The other secondary airports losing Delta service include Long Beach Airport, Hollywood Burbank Airport, T.F. Green International Airport in Rhode Island, Westchester County Airport and Stewart International Airport in New York, Akron-Canton Airport in Ohio, Manchester- Boston Regional Airport in New Hampshire and Newport News/Williamsburg International Airport in Virginia.
The airline has said it has seen its passenger traffic drop 80% for domestic flights and 90% for international flights.
“The safety of our employees and customers remains our primary focus as we navigate these challenges together,” said Sandy Gordon, Delta’s senior vice president of domestic airport operations. “By consolidating operations while customer traffic is low, we can allow more of our people to stay home in accordance with local health guidelines.”
Nevertheless, Delta says the airports where it is temporarily pulling service are relatively close to major airports that travelers can use as an alternative.
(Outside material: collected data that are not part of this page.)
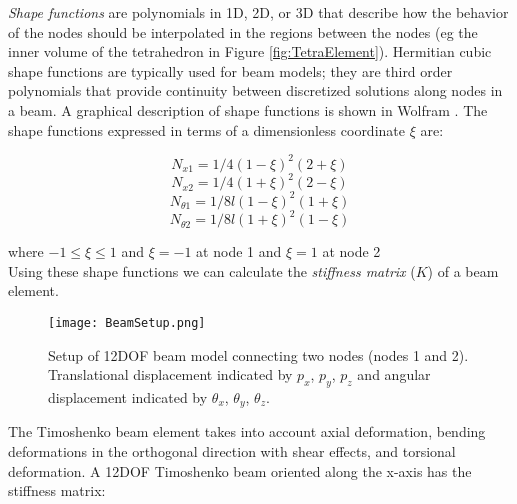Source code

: {\textit{Shape functions} are polynomials in 1D, 2D, or 3D that describe how the behavior of the nodes should be interpolated in the regions between the nodes (eg the inner volume of the tetrahedron in Figure \ref{fig:TetraElement}).  Hermitian cubic shape functions are typically used for beam models; they are third order polynomials that provide continuity between discretized solutions along nodes in a beam.  A graphical description of shape functions is shown in Wolfram \cite{Wolfram2016}.  The shape functions expressed in terms of a dimensionless coordinate $\xi$ are:

\[ N_{x1} = 1/4(1-\xi)^2(2+\xi) \]
\[ N_{x2} = 1/4(1+\xi)^2(2-\xi) \]
\[ N_{\theta1} = 1/8l(1-\xi)^2(1+\xi) \]
\[ N_{\theta2} = 1/8l(1+\xi)^2(1-\xi) \]

where $-1 \leq \xi \leq 1$ and $\xi = -1$ at node 1 and $\xi = 1$ at node 2\\

Using these shape functions we can calculate the \textit{stiffness matrix} ($K$) of a beam element.  


\begin{figure}
  \texttt{[image: BeamSetup.png]}
  \caption{Setup of 12DOF beam model connecting two nodes (nodes 1 and 2).  Translational displacement indicated by $p_x$, $p_y$, $p_z$ and angular displacement indicated by $\theta_x$, $\theta_y$, $\theta_z$.}
  \label{fig:BeamSetup}
\end{figure}

The Timoshenko beam element takes into account axial deformation, bending deformations in the orthogonal direction with shear effects, and torsional deformation.  A 12DOF Timoshenko beam oriented along the x-axis has the stiffness matrix:\\

}
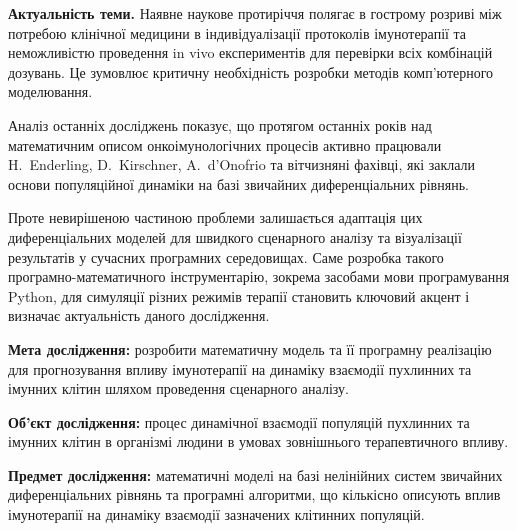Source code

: \documentclass[14pt, a4paper]{extarticle}
\begin{document}
	
	\textbf{Актуальність теми.}
	Наявне наукове протиріччя полягає в гострому розриві між потребою клінічної медицини в індивідуалізації протоколів імунотерапії та неможливістю проведення in vivo експериментів для перевірки всіх комбінацій дозувань. Це зумовлює критичну необхідність розробки методів комп'ютерного моделювання.
	
	Аналіз останніх досліджень показує, що протягом останніх років над математичним описом онкоімунологічних процесів активно працювали H.~Enderling, D.~Kirschner, A.~d'Onofrio та вітчизняні фахівці, які заклали основи популяційної динаміки на базі звичайних диференціальних рівнянь.
	
	Проте невирішеною частиною проблеми залишається адаптація цих диференціальних моделей для швидкого сценарного аналізу та візуалізації результатів у сучасних програмних середовищах. Саме розробка такого програмно-математичного інструментарію, зокрема засобами мови програмування Python, для симуляції різних режимів терапії становить ключовий акцент і визначає актуальність даного дослідження.
	
	\textbf{Мета дослідження:} розробити математичну модель та її програмну реалізацію для прогнозування впливу імунотерапії на динаміку взаємодії пухлинних та імунних клітин шляхом проведення сценарного аналізу.
	
	\textbf{Об'єкт дослідження:} процес динамічної взаємодії популяцій пухлинних та імунних клітин в організмі людини в умовах зовнішнього терапевтичного впливу.
	
	\textbf{Предмет дослідження:} математичні моделі на базі нелінійних систем звичайних диференціальних рівнянь та програмні алгоритми, що кількісно описують вплив імунотерапії на динаміку взаємодії зазначених клітинних популяцій.
	
	\newpage
	
	
\end{document}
Delta travelers who already had flights booked out of these secondary airports will now have their flights rescheduled to depart out of another airport closeby.
Looking specifically in the Los Angeles area, two of five airports will see their Delta service disappear starting next Wednesday: Long Beach Airport and Hollywood Burbank Airport. The suspension will continue until at least September, though in the meantime, Delta will still operate from the three remaining LA-area airports: LAX, Ontario Airport, and John Wayne Airport in Orange County.
Two weeks ago, before it announced its service suspension, Delta grew its presence at Long Beach, taking hold of three additional Long Beach flight slots relinquished by the former dominant carrier at the airport, JetBlue. Delta had a total of 12 of the 53 flight slots.
Last month, Burbank Airport was forced to close one of its two terminals because of the drop in travel demand. Long Beach, however, has not announced any closures of either its North or South concourses.
Furthermore, Delta is considering similar measures in additional markets and has already filed a request with the U.S. Department of Transportation in late April for permission to suspend service to airports in an additional nine cities. Delta, however, has not announced which additional airports may be subject to future flight suspensions.
According to Delta, airline employees affected by the temporary suspension of service will be provided “pay protection options” through the end of September.
The company is also waiving change fees through Sept. 30, 2022, for customers who had flights canceled through this September and had booked before April 17.